Derrière cette déclaration, c’est toute la faillite morale et institutionnelle du pouvoir en place qui se dévoile. La République démocratique du Congo, censée s’être engagée dans la voie de la démocratie pluraliste, semble s’enliser dans un autoritarisme rampant où la critique devient un délit, et la fidélité à la vérité, une condamnation.
La justice, loin d’être l’arbitre neutre du droit, se mue en instrument de vengeance politique, servant à humilier et neutraliser les voix dissidentes. Or, comme le rappelait Montesquieu, « il n’est point de plus cruelle tyrannie que celle que l’on exerce à l’ombre des lois et avec les couleurs de la justice. »
Jean-Marc Kabund, par sa prise de parole, ne revendique pas seulement une réhabilitation personnelle : il réclame un sursaut collectif, un retour à la raison politique, et surtout un geste de salut national. Son appel au dialogue, adressé directement au chef de l’État, revêt les allures d’un dernier avertissement : « Nous demandons à Monsieur Félix Tshisekedi Tshilombo de convoquer sans tergiverser le dialogue, car chaque jour qui passe devient un supplice pour nos compatriotes dans l’Est. Si cela n’est pas fait dans un bref délai, nous allons lancer dans les semaines à venir une série d’actions pacifiques jusqu’à la convocation dudit dialogue, avant qu’il ne soit trop tard. »
Ces mots, prononcés dans un contexte de délitement général, mettent à nu la fracture entre la capitale politique et le pays réel. Tandis que Kinshasa s’enferme dans la suffisance du pouvoir, les provinces orientales, elles, s’abîment dans le sang et le désespoir.
Là-bas, des familles entières sont massacrées, des villages anéantis, des femmes et des enfants livrés à la barbarie des forces gouvernementales. L’État, pourtant garant de la sécurité nationale, semble absent, impuissant ou indifférent.

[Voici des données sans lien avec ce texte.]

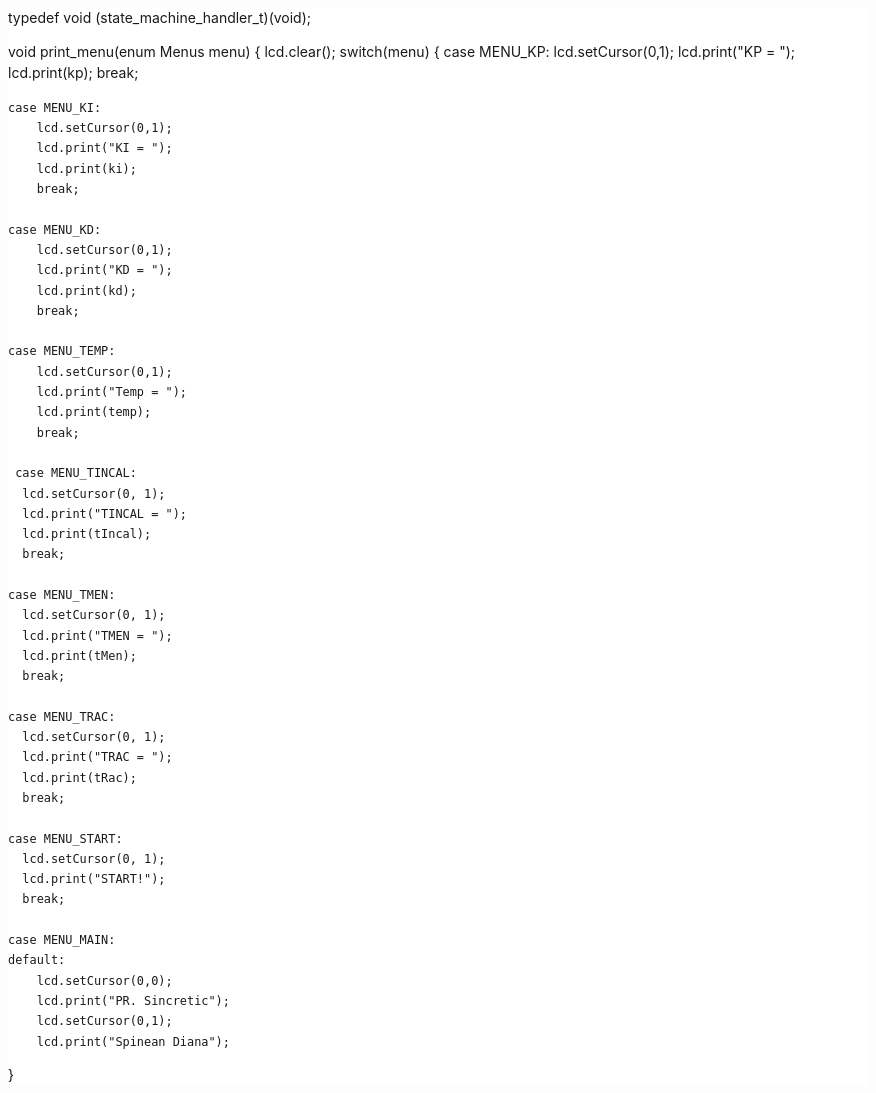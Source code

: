 typedef void (state_machine_handler_t)(void);

void print_menu(enum Menus menu)
{
  lcd.clear();
  switch(menu)
  {
    case MENU_KP:
    	lcd.setCursor(0,1);
    	lcd.print("KP = ");
    	lcd.print(kp);
    	break;
    
    case MENU_KI:
    	lcd.setCursor(0,1);
    	lcd.print("KI = ");
    	lcd.print(ki);
    	break;
    
    case MENU_KD:
    	lcd.setCursor(0,1);
    	lcd.print("KD = ");
    	lcd.print(kd);
    	break;
    
    case MENU_TEMP:
    	lcd.setCursor(0,1);
    	lcd.print("Temp = ");
    	lcd.print(temp);
    	break;
    
     case MENU_TINCAL:
      lcd.setCursor(0, 1);
      lcd.print("TINCAL = ");
      lcd.print(tIncal);
      break;
    
    case MENU_TMEN:
      lcd.setCursor(0, 1);
      lcd.print("TMEN = ");
      lcd.print(tMen);
      break;
    
    case MENU_TRAC:
      lcd.setCursor(0, 1);
      lcd.print("TRAC = ");
      lcd.print(tRac);
      break;
    
    case MENU_START:
      lcd.setCursor(0, 1);
      lcd.print("START!");
      break;
    
    case MENU_MAIN:
    default:
    	lcd.setCursor(0,0);
    	lcd.print("PR. Sincretic");
   	 	lcd.setCursor(0,1);
    	lcd.print("Spinean Diana");
  }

C’est ce gouffre entre la rhétorique présidentielle et la tragédie du terrain que Kabund désigne sans fard.
Son initiative s’inscrit ainsi dans une tradition de résistance politique rare au Congo contemporain : celle qui consiste à rappeler que l’autorité ne vaut que par le service rendu à la nation, et non par la terreur exercée sur ses citoyens. En appelant au dialogue, il ne prêche pas la faiblesse, mais la lucidité : celle d’un pays au bord de la rupture, dont la survie dépend désormais de la capacité de ses dirigeants à écouter, à concilier et à réconcilier.
L’histoire politique congolaise est jalonnée de ces moments où les voix solitaires ont tenté d’alerter avant le désastre. Hier, c’étaient Patrice Lumumba et Pierre Mulele, sacrifiés pour avoir voulu redonner au peuple sa dignité.

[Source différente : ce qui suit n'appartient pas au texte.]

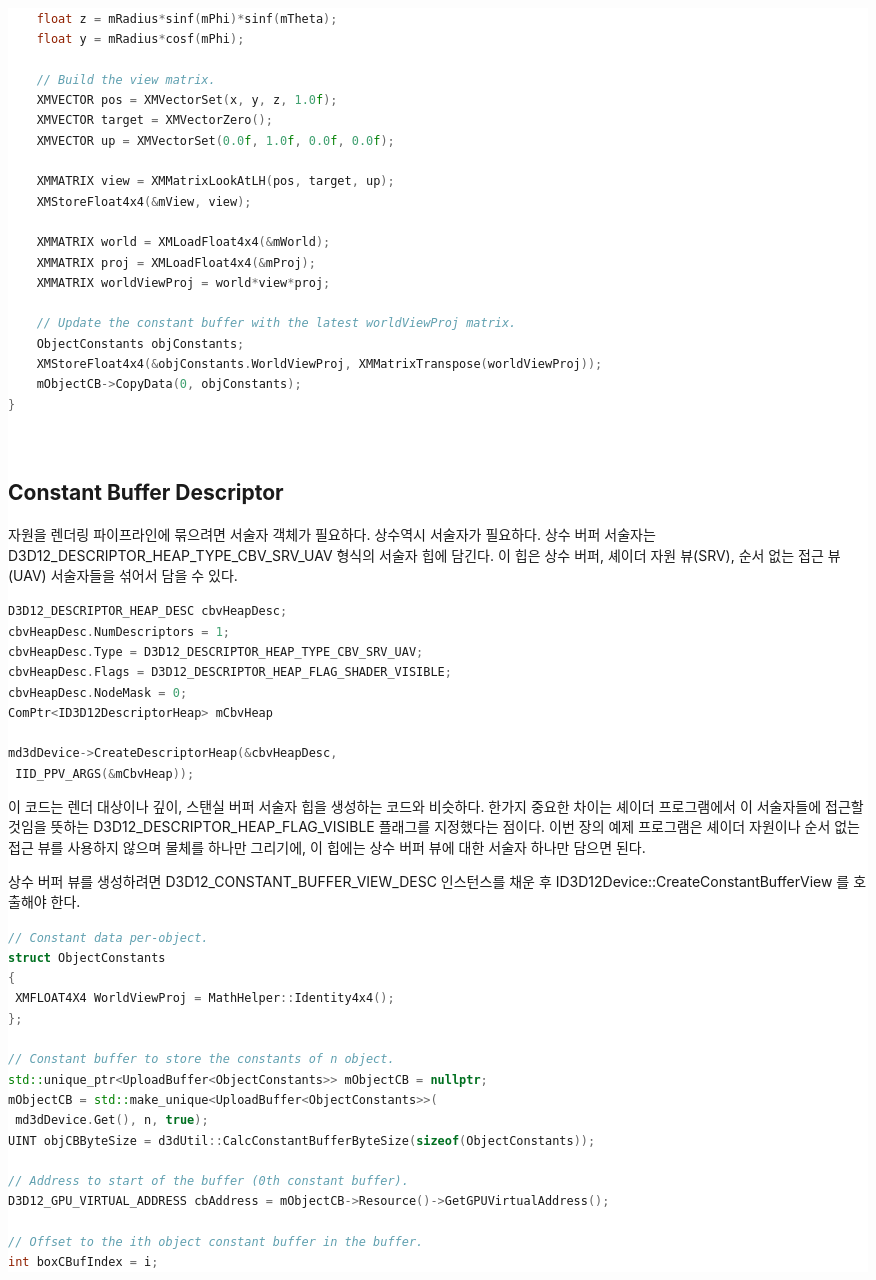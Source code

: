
 ```cpp
    float z = mRadius*sinf(mPhi)*sinf(mTheta);
    float y = mRadius*cosf(mPhi);

    // Build the view matrix.
    XMVECTOR pos = XMVectorSet(x, y, z, 1.0f);
    XMVECTOR target = XMVectorZero();
    XMVECTOR up = XMVectorSet(0.0f, 1.0f, 0.0f, 0.0f);

    XMMATRIX view = XMMatrixLookAtLH(pos, target, up);
    XMStoreFloat4x4(&mView, view);

    XMMATRIX world = XMLoadFloat4x4(&mWorld);
    XMMATRIX proj = XMLoadFloat4x4(&mProj);
    XMMATRIX worldViewProj = world*view*proj;

	// Update the constant buffer with the latest worldViewProj matrix.
	ObjectConstants objConstants;
    XMStoreFloat4x4(&objConstants.WorldViewProj, XMMatrixTranspose(worldViewProj));
    mObjectCB->CopyData(0, objConstants);
}
```

<br/>

## Constant Buffer Descriptor

자원을 렌더링 파이프라인에 묶으려면 서술자 객체가 필요하다. 상수역시 서술자가 필요하다. 상수 버퍼 서술자는 D3D12_DESCRIPTOR_HEAP_TYPE_CBV_SRV_UAV 형식의 서술자 힙에 담긴다. 이 힙은 상수 버퍼, 셰이더 자원 뷰(SRV), 순서 없는 접근 뷰(UAV) 서술자들을 섞어서 담을 수 있다.

```cpp
D3D12_DESCRIPTOR_HEAP_DESC cbvHeapDesc;
cbvHeapDesc.NumDescriptors = 1;
cbvHeapDesc.Type = D3D12_DESCRIPTOR_HEAP_TYPE_CBV_SRV_UAV;
cbvHeapDesc.Flags = D3D12_DESCRIPTOR_HEAP_FLAG_SHADER_VISIBLE;
cbvHeapDesc.NodeMask = 0;
ComPtr<ID3D12DescriptorHeap> mCbvHeap

md3dDevice->CreateDescriptorHeap(&cbvHeapDesc,
 IID_PPV_ARGS(&mCbvHeap));
```

이 코드는 렌더 대상이나 깊이, 스탠실 버퍼 서술자 힙을 생성하는 코드와 비슷하다. 한가지 중요한 차이는 셰이더 프로그램에서 이 서술자들에 접근할 것임을 뜻하는 D3D12_DESCRIPTOR_HEAP_FLAG_VISIBLE 플래그를 지정했다는 점이다. 이번 장의 예제 프로그램은 셰이더 자원이나 순서 없는 접근 뷰를 사용하지 않으며 물체를 하나만 그리기에, 이 힙에는 상수 버퍼 뷰에 대한 서술자 하나만 담으면 된다.

상수 버퍼 뷰를 생성하려면 D3D12_CONSTANT_BUFFER_VIEW_DESC 인스턴스를 채운 후 ID3D12Device::CreateConstantBufferView 를 호출해야 한다.

```cpp
// Constant data per-object.
struct ObjectConstants
{
 XMFLOAT4X4 WorldViewProj = MathHelper::Identity4x4();
};

// Constant buffer to store the constants of n object.
std::unique_ptr<UploadBuffer<ObjectConstants>> mObjectCB = nullptr;
mObjectCB = std::make_unique<UploadBuffer<ObjectConstants>>(
 md3dDevice.Get(), n, true);
UINT objCBByteSize = d3dUtil::CalcConstantBufferByteSize(sizeof(ObjectConstants));

// Address to start of the buffer (0th constant buffer).
D3D12_GPU_VIRTUAL_ADDRESS cbAddress = mObjectCB->Resource()->GetGPUVirtualAddress();

// Offset to the ith object constant buffer in the buffer.
int boxCBufIndex = i;
```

Aujourd’hui, c’est Jean-Marc Kabund, qui, au prix de son incarcération et de sa diabolisation, ose rappeler qu’un pouvoir qui bâillonne ses citoyens se condamne à son propre isolement. Il n’est pas anodin que son discours mette en balance la nécessité d’un dialogue et la menace implicite d’une désobéissance civile pacifique : car quand les institutions cessent d’être l’expression de la volonté nationale, le peuple finit toujours par reprendre la parole, d’une manière ou d’une autre.
En définitive, la sortie de Kabund est moins un acte d’opposition qu’un cri de conscience. Elle interpelle un régime engourdi dans ses certitudes et prisonnier de ses propres contradictions. Si le chef de l’État persiste à ignorer cet appel, il prendra la responsabilité historique d’avoir préféré la surdité politique à la clairvoyance d’un dialogue salvateur.
La RDC n’a que trop souffert des guerres, des trahisons et des illusions. Ce qu’elle attend aujourd’hui, c’est une gouvernance éclairée, une justice impartiale et un leadership capable de transcender la vengeance pour renouer avec la vision d’un État juste et fort.
Jean-Marc Kabund, en reprenant la parole, rappelle cette exigence : celle de ne jamais confondre la paix avec le silence, ni l’ordre avec la peur.